Por otra parte, junto a este devenir histórico de apodos que han llegado a convertirse en apellidos, y que, por tanto, pertenecen a una perspectiva diacrónica, tenemos que referirnos a los apodos que hoy en día se encuentran en plena vigencia, uso y expansión. Se suele decir que en la actualidad el uso y la costumbre de apodar o mantener los apodos se ha circunscrito a ámbitos rurales. Se citan los casos de pueblos que han optado por la publicación de sus apodos en el listín telefónico, en lugar de sus apellidos, para facilitar la localización de sus habitantes.[4] En Internet existen páginas web en las que se relacionan los motes de los vecinos de tal o cual pueblo, en un intento de preservarlos del olvido. [5] Sin embargo, no es cierto que la costumbre de apodar esté desapareciendo, ni de que sea un hábito exclusivamente rural, pues la encontramos actualmente en muy diferentes ámbitos y estratos sociales: en el académico (apodos de los alumnos a los profesores o a sus propios compañeros), en el militar (frecuentemente en el ejército los soldados son designados, como en la antigüedad, por su oficio, lugar de procedencia, rasgos físicos…), en el deportivo (conocida es la costumbre sudamericana de apodar a los futbolistas -“El Pelusa” [Maradona], “El Piojo López”-), en el cultural (cantantes flamencos como “Camarón de la Isla” o cantantes de hip-hop como “Eminem”) y en el mundo de la marginalidad y la delincuencia (“El Vaquilla”).

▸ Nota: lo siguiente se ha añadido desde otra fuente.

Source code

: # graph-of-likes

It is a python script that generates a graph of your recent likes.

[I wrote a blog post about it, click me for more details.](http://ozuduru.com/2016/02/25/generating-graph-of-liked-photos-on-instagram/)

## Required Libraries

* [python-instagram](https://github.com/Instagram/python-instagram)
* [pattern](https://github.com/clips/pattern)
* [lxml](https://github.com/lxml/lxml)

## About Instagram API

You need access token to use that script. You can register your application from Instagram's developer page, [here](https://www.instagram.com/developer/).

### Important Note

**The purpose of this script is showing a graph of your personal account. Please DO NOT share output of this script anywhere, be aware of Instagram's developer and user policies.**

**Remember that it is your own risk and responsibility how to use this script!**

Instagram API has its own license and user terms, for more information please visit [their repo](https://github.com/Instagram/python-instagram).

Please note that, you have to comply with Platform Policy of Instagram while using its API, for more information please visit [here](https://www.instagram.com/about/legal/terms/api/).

En muchos de estos ámbitos se produce como señala Yus (2001: 75), siguiendo a Klerk y Bosh (1992: 2) “una manipulación de las convenciones sociales a la hora de nombrar a las personas.” De ahí que sea muy habitual entre adolescentes, para quienes “el apodo es un símbolo de adscripción grupal, proporciona una sensación de familiaridad, de pertenencia.” (Yus, 2001: 75).

 

2. Los apodos y los nicks

Y esta costumbre del apodo se ha convertido en un requisito indispensable en la actualidad para interactuar en alguno de los géneros de Internet. Es necesario poseer un apodo, un alias o un nick (del inglés nickname “apodo”) para poder intervenir en una sesión de chat.[6] Sin embargo, las diferencias entre estos apodos tradicionales y los nicks son muy claras y las vamos a señalar. (En adelante, nos referiremos a los apodos en entornos reales como apodos simplemente, y a los que aparecen en entornos virtuales como nicks.) En primer término existe una divergencia muy marcada en cuanto a la asignación del sobrenombre. Normalmente quien lleva el apodo es porque ha sido “bautizado” de nuevo por un determinado grupo o comunidad. Por el contrario, el nick es elegido voluntariamente por el propio usuario. Y esta elección, como veremos después, resulta fundamental para el éxito de la sesión de ciberhabla que se dispone a realizar. Pero además esta elección en muchos casos responde a una perspectiva muy alejada de la que prima en la creación de los apodos tradicionales. Si, como indicábamos antes, el apodo muchas veces está basado en los defectos corporales de las personas y, añadamos ahora, suele ser burlesco o satírico (también referido a aspectos etopéyicos de la persona), en el nick por el contrario solemos encontrar la mayoría de las veces la hiperbolización de cualidades agradables (‘supermimosa’, ‘RESALÁ’, ‘muyguapo’), aunque también hay quien se menosprecia o ridiculiza (‘Pardilla’, ‘MUJER-PERVERSA’, ‘Feissim-ooO’, ‘escritoramala’, ‘eNERGUMENo’, ‘Dómine_Cabra’). En segundo lugar, como hemos indicado más arriba, el apodo se convierte en muchos casos en una denominación permanente. Dura años, muchos años porque llega a hacerse hereditario. Por contra, la propia naturaleza del chat (en la que ahondaremos más abajo) hace que un nick sea efímero. Puede durar lo que dura una sesión o incluso menos, porque el usuario puede cambiar de nicks cuantas veces quiera. O puede usarlo intermitentemente, cuando le apetezca o se conecte.[7] En tercer lugar, el apodo, como el nombre propio, cumple una función referencial. Todo el mundo sabe quién es “El Pelusa” (Maradona) o en la pandilla de adolescentes nadie se confundirá al referirse a “El Gafitas” o a “El Jirafa”. Sin embargo, nicks como ‘chanel’ o ‘ALIKANTYNO’ no dejan de ser formas de enmascaramiento de la verdadera identidad de los usuarios.

 

3. La interacción mediante el texto escrito oralizado

Entre las características generales del chat, Yus (2001: 80) siguiendo a Dintel y Pittmam (1997) destaca catorce. Nosotros citaremos la mitad de ellas, por ser las que más nos interesan:

(1) Los usuarios se dan a conocer mediante apodos.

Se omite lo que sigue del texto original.